▸ Assignment
Would you give the records below again, exactly and completely?

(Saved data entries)
= Beginning of Section =

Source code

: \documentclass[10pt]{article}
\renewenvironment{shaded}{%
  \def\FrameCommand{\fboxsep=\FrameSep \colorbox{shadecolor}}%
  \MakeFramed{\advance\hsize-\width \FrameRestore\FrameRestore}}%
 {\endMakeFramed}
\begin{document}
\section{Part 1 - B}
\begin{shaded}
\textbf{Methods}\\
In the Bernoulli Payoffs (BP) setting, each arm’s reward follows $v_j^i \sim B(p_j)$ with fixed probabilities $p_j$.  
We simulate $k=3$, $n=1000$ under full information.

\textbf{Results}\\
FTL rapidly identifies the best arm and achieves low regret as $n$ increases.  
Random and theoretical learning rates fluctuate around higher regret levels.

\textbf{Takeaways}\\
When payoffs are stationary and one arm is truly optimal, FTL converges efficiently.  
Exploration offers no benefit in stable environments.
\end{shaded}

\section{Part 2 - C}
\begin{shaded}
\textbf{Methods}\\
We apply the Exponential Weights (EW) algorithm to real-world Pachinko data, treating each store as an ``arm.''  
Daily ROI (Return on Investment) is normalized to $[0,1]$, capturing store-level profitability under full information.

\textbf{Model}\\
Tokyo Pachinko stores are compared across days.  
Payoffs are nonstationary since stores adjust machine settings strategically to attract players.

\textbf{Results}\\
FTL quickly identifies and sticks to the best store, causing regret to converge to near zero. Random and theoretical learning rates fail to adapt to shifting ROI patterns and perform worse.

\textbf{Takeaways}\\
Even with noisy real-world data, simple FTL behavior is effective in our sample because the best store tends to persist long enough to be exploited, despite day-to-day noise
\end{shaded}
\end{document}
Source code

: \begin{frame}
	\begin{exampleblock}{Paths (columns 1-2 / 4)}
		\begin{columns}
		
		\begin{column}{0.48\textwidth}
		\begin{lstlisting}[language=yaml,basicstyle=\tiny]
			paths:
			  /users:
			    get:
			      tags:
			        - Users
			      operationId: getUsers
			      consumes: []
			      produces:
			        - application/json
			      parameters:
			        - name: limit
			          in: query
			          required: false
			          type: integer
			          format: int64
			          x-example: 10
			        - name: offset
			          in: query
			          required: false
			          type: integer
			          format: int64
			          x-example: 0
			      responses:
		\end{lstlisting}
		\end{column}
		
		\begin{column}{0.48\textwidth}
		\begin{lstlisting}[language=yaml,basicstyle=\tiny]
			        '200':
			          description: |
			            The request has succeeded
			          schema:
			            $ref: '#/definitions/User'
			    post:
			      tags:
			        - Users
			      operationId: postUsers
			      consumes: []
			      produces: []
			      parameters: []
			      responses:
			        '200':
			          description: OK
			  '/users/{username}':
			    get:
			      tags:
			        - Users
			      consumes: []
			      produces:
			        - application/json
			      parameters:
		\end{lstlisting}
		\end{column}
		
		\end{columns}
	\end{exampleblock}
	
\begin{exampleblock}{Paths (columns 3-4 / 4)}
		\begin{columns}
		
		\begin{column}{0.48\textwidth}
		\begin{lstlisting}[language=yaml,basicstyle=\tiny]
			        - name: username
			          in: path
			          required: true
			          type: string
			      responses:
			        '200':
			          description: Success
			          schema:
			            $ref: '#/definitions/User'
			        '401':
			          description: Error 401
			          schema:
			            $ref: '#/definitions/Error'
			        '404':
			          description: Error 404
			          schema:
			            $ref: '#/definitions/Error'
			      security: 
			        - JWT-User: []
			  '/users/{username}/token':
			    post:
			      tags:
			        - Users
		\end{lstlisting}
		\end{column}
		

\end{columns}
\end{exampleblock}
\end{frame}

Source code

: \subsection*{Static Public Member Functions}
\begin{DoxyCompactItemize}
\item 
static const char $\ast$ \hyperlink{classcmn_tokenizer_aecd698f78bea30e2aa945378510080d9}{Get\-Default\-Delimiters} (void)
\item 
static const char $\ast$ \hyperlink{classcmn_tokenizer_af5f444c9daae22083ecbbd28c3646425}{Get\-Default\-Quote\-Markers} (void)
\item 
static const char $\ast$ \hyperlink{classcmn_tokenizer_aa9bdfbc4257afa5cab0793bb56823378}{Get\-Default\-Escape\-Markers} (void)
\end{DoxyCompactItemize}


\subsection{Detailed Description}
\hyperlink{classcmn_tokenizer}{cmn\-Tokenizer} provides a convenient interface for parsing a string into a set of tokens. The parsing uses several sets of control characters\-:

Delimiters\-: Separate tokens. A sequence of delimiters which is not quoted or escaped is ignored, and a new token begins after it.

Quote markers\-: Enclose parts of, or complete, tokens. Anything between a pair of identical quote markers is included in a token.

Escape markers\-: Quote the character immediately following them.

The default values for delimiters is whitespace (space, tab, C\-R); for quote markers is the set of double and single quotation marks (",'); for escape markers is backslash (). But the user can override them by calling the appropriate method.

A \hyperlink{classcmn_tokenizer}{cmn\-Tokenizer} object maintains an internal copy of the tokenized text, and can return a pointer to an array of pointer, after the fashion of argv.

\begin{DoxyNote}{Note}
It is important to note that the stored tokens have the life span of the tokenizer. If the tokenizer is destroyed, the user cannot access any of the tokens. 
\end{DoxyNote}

= End of Section =

▸ Exercise output
Source code

: \documentclass[10pt]{article}
\renewenvironment{shaded}{%
  \def\FrameCommand{\fboxsep=\FrameSep \colorbox{shadecolor}}%
  \MakeFramed{\advance\hsize-\width \FrameRestore\FrameRestore}}%
 {\endMakeFramed}
\begin{document}
\section{Part 1 - B}
\begin{shaded}
\textbf{Methods}\\
In the Bernoulli Payoffs (BP) setting, each arm’s reward follows $v_j^i \sim B(p_j)$ with fixed probabilities $p_j$.  
We simulate $k=3$, $n=1000$ under full information.

\textbf{Results}\\
FTL rapidly identifies the best arm and achieves low regret as $n$ increases.  
Random and theoretical learning rates fluctuate around higher regret levels.

\textbf{Takeaways}\\
When payoffs are stationary and one arm is truly optimal, FTL converges efficiently.  
Exploration offers no benefit in stable environments.
\end{shaded}

\section{Part 2 - C}
\begin{shaded}
\textbf{Methods}\\
We apply the Exponential Weights (EW) algorithm to real-world Pachinko data, treating each store as an ``arm.''  
Daily ROI (Return on Investment) is normalized to $[0,1]$, capturing store-level profitability under full information.

\textbf{Model}\\
Tokyo Pachinko stores are compared across days.  
Payoffs are nonstationary since stores adjust machine settings strategically to attract players.

\textbf{Results}\\
FTL quickly identifies and sticks to the best store, causing regret to converge to near zero. Random and theoretical learning rates fail to adapt to shifting ROI patterns and perform worse.

\textbf{Takeaways}\\
Even with noisy real-world data, simple FTL behavior is effective in our sample because the best store tends to persist long enough to be exploited, despite day-to-day noise
\end{shaded}
\end{document}
Source code

: \begin{frame}
	\begin{exampleblock}{Paths (columns 1-2 / 4)}
		\begin{columns}
		
		\begin{column}{0.48\textwidth}
		\begin{lstlisting}[language=yaml,basicstyle=\tiny]
			paths:
			  /users:
			    get:
			      tags:
			        - Users
			      operationId: getUsers
			      consumes: []
			      produces:
			        - application/json
			      parameters:
			        - name: limit
			          in: query
			          required: false
			          type: integer
			          format: int64
			          x-example: 10
			        - name: offset
			          in: query
			          required: false
			          type: integer
			          format: int64
			          x-example: 0
			      responses:
		\end{lstlisting}
		\end{column}
		
		\begin{column}{0.48\textwidth}
		\begin{lstlisting}[language=yaml,basicstyle=\tiny]
			        '200':
			          description: |
			            The request has succeeded
			          schema:
			            $ref: '#/definitions/User'
			    post:
			      tags:
			        - Users
			      operationId: postUsers
			      consumes: []
			      produces: []
			      parameters: []
			      responses:
			        '200':
			          description: OK
			  '/users/{username}':
			    get:
			      tags:
			        - Users
			      consumes: []
			      produces:
			        - application/json
			      parameters:
		\end{lstlisting}
		\end{column}
		
		\end{columns}
	\end{exampleblock}
	
\begin{exampleblock}{Paths (columns 3-4 / 4)}
		\begin{columns}
		
		\begin{column}{0.48\textwidth}
		\begin{lstlisting}[language=yaml,basicstyle=\tiny]
			        - name: username
			          in: path
			          required: true
			          type: string
			      responses:
			        '200':
			          description: Success
			          schema:
			            $ref: '#/definitions/User'
			        '401':
			          description: Error 401
			          schema:
			            $ref: '#/definitions/Error'
			        '404':
			          description: Error 404
			          schema:
			            $ref: '#/definitions/Error'
			      security: 
			        - JWT-User: []
			  '/users/{username}/token':
			    post:
			      tags:
			        - Users
		\end{lstlisting}
		\end{column}
		

\end{columns}
\end{exampleblock}
\end{frame}

Source code

: \subsection*{Static Public Member Functions}
\begin{DoxyCompactItemize}
\item 
static const char $\ast$ \hyperlink{classcmn_tokenizer_aecd698f78bea30e2aa945378510080d9}{Get\-Default\-Delimiters} (void)
\item 
static const char $\ast$ \hyperlink{classcmn_tokenizer_af5f444c9daae22083ecbbd28c3646425}{Get\-Default\-Quote\-Markers} (void)
\item 
static const char $\ast$ \hyperlink{classcmn_tokenizer_aa9bdfbc4257afa5cab0793bb56823378}{Get\-Default\-Escape\-Markers} (void)
\end{DoxyCompactItemize}


\subsection{Detailed Description}
\hyperlink{classcmn_tokenizer}{cmn\-Tokenizer} provides a convenient interface for parsing a string into a set of tokens. The parsing uses several sets of control characters\-:

Delimiters\-: Separate tokens. A sequence of delimiters which is not quoted or escaped is ignored, and a new token begins after it.

Quote markers\-: Enclose parts of, or complete, tokens. Anything between a pair of identical quote markers is included in a token.

Escape markers\-: Quote the character immediately following them.

The default values for delimiters is whitespace (space, tab, C\-R); for quote markers is the set of double and single quotation marks (",'); for escape markers is backslash (). But the user can override them by calling the appropriate method.

A \hyperlink{classcmn_tokenizer}{cmn\-Tokenizer} object maintains an internal copy of the tokenized text, and can return a pointer to an array of pointer, after the fashion of argv.

\begin{DoxyNote}{Note}
It is important to note that the stored tokens have the life span of the tokenizer. If the tokenizer is destroyed, the user cannot access any of the tokens. 
\end{DoxyNote}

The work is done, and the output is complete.